*** Opening DATA FOR THE TASK ***

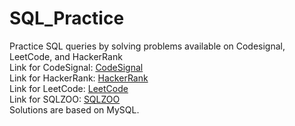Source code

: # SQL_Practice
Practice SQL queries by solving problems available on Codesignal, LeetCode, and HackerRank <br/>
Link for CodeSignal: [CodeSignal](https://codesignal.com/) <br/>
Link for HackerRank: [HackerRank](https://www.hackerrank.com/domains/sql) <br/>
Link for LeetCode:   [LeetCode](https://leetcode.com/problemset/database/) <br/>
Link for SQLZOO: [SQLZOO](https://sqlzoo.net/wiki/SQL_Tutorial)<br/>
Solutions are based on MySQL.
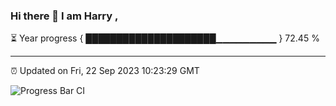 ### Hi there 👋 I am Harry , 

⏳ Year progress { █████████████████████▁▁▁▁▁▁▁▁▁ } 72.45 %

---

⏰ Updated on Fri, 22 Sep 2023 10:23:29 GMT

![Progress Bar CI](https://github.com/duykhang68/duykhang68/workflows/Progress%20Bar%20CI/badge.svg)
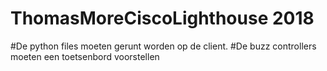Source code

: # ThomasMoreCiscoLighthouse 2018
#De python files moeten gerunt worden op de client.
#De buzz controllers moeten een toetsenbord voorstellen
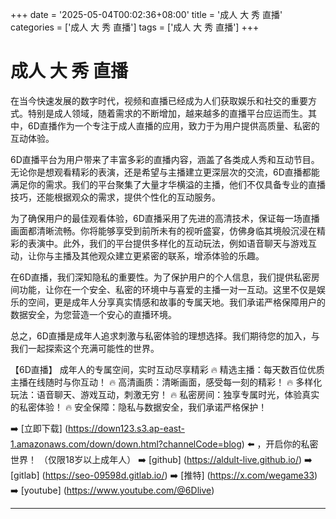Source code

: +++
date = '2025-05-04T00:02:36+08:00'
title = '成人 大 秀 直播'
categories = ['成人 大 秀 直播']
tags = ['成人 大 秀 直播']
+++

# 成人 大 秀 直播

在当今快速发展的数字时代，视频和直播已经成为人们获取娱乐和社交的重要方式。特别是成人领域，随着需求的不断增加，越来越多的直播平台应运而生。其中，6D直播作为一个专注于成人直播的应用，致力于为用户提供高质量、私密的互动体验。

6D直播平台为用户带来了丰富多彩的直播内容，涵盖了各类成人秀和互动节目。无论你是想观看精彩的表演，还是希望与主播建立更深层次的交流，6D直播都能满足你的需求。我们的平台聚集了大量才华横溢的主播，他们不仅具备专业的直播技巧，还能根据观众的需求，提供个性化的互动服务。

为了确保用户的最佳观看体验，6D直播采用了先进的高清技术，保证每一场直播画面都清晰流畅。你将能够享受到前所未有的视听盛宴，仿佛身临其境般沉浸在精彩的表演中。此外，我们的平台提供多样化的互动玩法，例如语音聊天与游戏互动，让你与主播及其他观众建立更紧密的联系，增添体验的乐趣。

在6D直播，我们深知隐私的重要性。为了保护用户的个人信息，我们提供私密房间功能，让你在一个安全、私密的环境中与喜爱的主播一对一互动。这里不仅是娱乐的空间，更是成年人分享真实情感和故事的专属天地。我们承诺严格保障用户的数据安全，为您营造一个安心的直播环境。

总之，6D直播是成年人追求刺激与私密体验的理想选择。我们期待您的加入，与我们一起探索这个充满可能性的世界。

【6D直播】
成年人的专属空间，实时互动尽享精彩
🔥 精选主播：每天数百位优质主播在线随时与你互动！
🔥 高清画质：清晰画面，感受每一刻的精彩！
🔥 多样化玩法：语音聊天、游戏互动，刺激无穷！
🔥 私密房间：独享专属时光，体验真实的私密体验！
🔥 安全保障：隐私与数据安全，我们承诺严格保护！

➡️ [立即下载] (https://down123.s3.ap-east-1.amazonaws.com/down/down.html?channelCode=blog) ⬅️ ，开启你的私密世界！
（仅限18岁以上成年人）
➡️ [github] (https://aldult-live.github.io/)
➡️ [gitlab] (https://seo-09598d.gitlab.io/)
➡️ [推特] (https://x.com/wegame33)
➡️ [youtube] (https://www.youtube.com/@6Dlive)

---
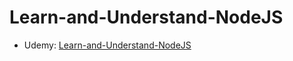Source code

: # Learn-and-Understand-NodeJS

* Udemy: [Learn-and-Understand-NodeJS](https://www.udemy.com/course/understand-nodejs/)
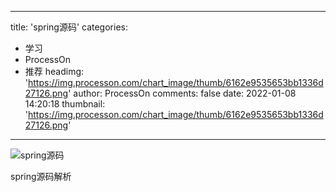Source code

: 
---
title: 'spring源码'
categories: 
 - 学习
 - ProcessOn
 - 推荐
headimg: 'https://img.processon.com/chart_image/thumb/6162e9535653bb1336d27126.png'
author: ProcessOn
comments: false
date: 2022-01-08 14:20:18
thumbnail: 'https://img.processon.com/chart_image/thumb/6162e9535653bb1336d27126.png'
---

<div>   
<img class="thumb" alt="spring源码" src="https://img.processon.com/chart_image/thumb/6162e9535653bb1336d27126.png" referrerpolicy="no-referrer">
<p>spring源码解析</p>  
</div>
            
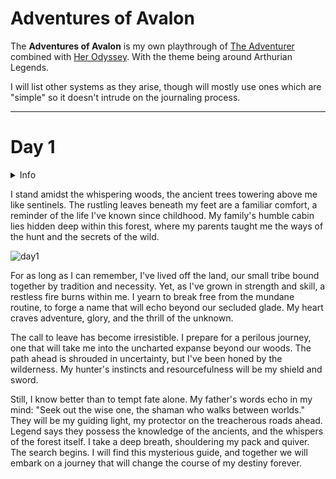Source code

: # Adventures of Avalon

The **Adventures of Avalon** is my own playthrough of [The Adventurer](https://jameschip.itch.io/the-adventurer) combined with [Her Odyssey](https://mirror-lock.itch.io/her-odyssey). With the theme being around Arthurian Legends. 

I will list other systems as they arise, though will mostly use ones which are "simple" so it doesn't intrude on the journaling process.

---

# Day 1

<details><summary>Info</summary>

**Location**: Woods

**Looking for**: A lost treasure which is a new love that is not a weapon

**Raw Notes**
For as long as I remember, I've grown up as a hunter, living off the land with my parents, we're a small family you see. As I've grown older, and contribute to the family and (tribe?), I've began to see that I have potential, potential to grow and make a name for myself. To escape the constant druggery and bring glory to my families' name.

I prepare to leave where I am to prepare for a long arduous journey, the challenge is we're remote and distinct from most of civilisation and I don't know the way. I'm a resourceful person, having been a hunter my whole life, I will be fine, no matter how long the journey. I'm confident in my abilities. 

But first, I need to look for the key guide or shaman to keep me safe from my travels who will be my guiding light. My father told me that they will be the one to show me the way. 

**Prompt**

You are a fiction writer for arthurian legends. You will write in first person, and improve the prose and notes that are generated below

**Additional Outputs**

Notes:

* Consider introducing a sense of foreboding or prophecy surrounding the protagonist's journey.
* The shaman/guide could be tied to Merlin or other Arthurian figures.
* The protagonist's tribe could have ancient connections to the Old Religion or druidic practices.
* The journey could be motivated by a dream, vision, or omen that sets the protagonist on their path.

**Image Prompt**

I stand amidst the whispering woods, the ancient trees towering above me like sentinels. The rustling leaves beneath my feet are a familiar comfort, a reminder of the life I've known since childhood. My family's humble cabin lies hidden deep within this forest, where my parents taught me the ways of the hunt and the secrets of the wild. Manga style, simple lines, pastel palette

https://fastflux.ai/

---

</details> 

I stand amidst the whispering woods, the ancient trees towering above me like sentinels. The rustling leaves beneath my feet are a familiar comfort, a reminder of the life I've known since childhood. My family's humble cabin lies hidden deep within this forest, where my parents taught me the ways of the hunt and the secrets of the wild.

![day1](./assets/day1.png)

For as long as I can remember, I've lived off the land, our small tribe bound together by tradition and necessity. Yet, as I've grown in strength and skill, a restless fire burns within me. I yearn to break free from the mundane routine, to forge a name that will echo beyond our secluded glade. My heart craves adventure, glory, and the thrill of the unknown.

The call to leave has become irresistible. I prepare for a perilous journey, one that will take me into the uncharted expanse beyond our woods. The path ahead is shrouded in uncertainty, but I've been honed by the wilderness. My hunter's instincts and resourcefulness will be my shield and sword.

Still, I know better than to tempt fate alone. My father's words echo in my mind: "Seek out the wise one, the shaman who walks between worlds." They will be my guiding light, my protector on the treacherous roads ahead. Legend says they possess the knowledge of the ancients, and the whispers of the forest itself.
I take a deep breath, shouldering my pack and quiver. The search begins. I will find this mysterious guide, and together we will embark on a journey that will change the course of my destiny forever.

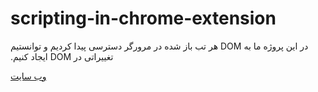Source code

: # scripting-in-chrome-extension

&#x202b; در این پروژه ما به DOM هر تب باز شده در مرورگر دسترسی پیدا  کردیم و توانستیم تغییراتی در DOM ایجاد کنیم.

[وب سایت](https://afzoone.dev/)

*** Closing DATA FOR THE TASK ***

WHAT YOU SHOULD DO:
In the entries above, find each line that has the word "LeetCode". Copy it.

REPLY:
Practice SQL queries by solving problems available on Codesignal, LeetCode, and HackerRank <br/>
Link for LeetCode:   [LeetCode](https://leetcode.com/problemset/database/) <br/>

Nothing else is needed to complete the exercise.